**What to work on:** Once you find the line containing "Matrix #8<br>" in the data below, copy it and each following line exactly, up to and including the line containing "Matrix #12 det = 34<br>", and nothing else.

**Provided data:**
= Beginning of Section =

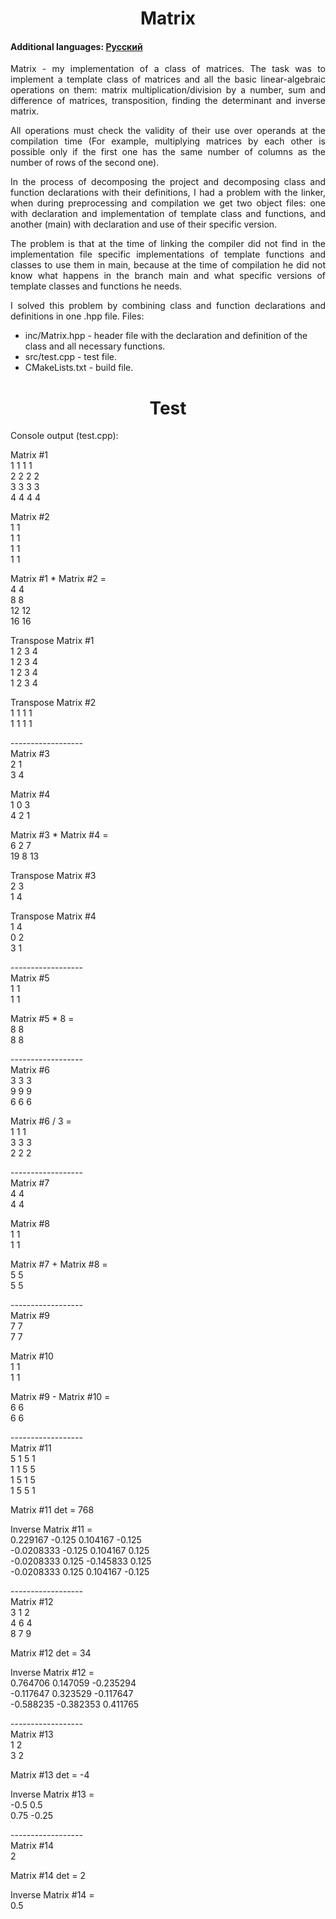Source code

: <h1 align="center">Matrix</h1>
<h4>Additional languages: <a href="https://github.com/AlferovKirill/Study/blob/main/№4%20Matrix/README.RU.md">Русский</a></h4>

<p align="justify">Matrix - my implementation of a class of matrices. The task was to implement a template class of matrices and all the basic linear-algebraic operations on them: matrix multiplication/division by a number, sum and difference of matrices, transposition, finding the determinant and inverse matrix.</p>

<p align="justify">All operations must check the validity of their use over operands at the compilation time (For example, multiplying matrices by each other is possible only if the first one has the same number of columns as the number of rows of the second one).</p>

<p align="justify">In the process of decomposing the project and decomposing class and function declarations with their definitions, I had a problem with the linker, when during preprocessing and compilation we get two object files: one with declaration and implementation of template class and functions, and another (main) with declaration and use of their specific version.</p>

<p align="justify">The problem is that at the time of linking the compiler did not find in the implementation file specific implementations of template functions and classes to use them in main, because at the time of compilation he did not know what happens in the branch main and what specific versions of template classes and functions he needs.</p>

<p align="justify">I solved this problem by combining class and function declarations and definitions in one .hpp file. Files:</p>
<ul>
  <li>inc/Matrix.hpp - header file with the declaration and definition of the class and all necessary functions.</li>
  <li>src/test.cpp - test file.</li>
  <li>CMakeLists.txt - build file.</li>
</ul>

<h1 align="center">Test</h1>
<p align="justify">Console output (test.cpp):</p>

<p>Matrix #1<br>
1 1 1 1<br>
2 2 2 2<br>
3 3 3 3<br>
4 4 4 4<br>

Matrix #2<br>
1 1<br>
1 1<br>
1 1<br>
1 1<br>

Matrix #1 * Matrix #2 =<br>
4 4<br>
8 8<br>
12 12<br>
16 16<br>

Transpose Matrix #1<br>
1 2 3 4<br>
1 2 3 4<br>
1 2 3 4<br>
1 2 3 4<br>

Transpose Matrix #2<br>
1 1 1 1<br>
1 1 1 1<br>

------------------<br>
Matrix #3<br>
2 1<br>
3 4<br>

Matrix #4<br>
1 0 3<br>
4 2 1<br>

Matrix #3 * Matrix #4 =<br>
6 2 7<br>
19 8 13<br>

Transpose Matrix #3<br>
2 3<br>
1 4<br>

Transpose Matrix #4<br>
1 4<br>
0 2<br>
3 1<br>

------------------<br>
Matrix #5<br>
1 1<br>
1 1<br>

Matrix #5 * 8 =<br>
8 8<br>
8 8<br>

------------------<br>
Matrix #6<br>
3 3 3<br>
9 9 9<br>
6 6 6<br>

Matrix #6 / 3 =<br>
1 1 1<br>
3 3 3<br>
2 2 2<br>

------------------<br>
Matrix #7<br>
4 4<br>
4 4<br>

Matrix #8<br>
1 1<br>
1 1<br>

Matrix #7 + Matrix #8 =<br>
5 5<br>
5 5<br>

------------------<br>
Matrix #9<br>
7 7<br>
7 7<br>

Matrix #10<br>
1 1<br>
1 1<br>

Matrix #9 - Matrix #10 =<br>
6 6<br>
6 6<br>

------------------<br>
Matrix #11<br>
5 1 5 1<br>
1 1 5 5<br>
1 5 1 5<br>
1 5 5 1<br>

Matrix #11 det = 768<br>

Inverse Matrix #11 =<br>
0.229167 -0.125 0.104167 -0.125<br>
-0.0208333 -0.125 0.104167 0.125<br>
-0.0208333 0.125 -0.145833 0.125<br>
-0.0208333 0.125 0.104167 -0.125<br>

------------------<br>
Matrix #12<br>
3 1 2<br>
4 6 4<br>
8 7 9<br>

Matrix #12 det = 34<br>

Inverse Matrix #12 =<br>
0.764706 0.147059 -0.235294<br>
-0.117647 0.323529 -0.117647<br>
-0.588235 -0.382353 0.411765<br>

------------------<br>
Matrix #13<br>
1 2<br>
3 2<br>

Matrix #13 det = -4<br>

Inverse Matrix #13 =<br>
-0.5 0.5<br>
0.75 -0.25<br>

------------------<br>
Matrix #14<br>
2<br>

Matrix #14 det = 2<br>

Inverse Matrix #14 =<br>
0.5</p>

= End of Section =
= Beginning of Section =

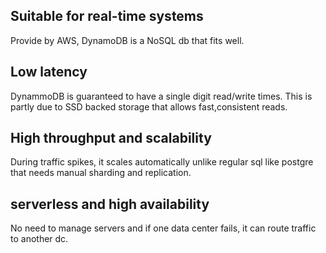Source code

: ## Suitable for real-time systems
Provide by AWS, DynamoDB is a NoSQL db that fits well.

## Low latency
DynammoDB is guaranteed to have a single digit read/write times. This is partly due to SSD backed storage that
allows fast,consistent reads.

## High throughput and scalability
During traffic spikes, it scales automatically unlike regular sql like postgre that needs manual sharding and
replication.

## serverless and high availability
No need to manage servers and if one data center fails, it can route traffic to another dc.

= End of Section =
= Beginning of Section =

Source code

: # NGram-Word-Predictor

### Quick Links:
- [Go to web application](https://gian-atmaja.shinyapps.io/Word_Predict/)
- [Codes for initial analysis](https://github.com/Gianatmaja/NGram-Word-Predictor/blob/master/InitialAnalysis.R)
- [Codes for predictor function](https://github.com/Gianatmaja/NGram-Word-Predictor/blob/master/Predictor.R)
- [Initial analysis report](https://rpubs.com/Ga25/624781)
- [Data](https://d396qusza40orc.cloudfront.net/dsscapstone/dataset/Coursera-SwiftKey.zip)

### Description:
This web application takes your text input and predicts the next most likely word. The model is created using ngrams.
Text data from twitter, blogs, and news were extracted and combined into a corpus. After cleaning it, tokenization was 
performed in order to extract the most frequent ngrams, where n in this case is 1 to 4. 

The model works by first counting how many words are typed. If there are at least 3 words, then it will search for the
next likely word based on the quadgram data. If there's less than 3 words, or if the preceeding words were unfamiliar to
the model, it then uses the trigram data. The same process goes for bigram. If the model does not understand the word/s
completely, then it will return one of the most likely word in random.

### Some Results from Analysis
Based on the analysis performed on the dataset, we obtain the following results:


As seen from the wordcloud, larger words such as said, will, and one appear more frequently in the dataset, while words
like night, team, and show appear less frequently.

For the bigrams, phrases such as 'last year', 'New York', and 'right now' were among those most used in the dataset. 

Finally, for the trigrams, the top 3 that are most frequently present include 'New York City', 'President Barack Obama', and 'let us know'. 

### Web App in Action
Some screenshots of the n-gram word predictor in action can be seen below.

= End of Section =

**Task response:**
Matrix #8<br>
1 1<br>
1 1<br>

Matrix #7 + Matrix #8 =<br>
5 5<br>
5 5<br>

------------------<br>
Matrix #9<br>
7 7<br>
7 7<br>

Matrix #10<br>
1 1<br>
1 1<br>

Matrix #9 - Matrix #10 =<br>
6 6<br>
6 6<br>

------------------<br>
Matrix #11<br>
5 1 5 1<br>
1 1 5 5<br>
1 5 1 5<br>
1 5 5 1<br>

Matrix #11 det = 768<br>

Inverse Matrix #11 =<br>
0.229167 -0.125 0.104167 -0.125<br>
-0.0208333 -0.125 0.104167 0.125<br>
-0.0208333 0.125 -0.145833 0.125<br>
-0.0208333 0.125 0.104167 -0.125<br>

------------------<br>
Matrix #12<br>
3 1 2<br>
4 6 4<br>
8 7 9<br>

Matrix #12 det = 34<br>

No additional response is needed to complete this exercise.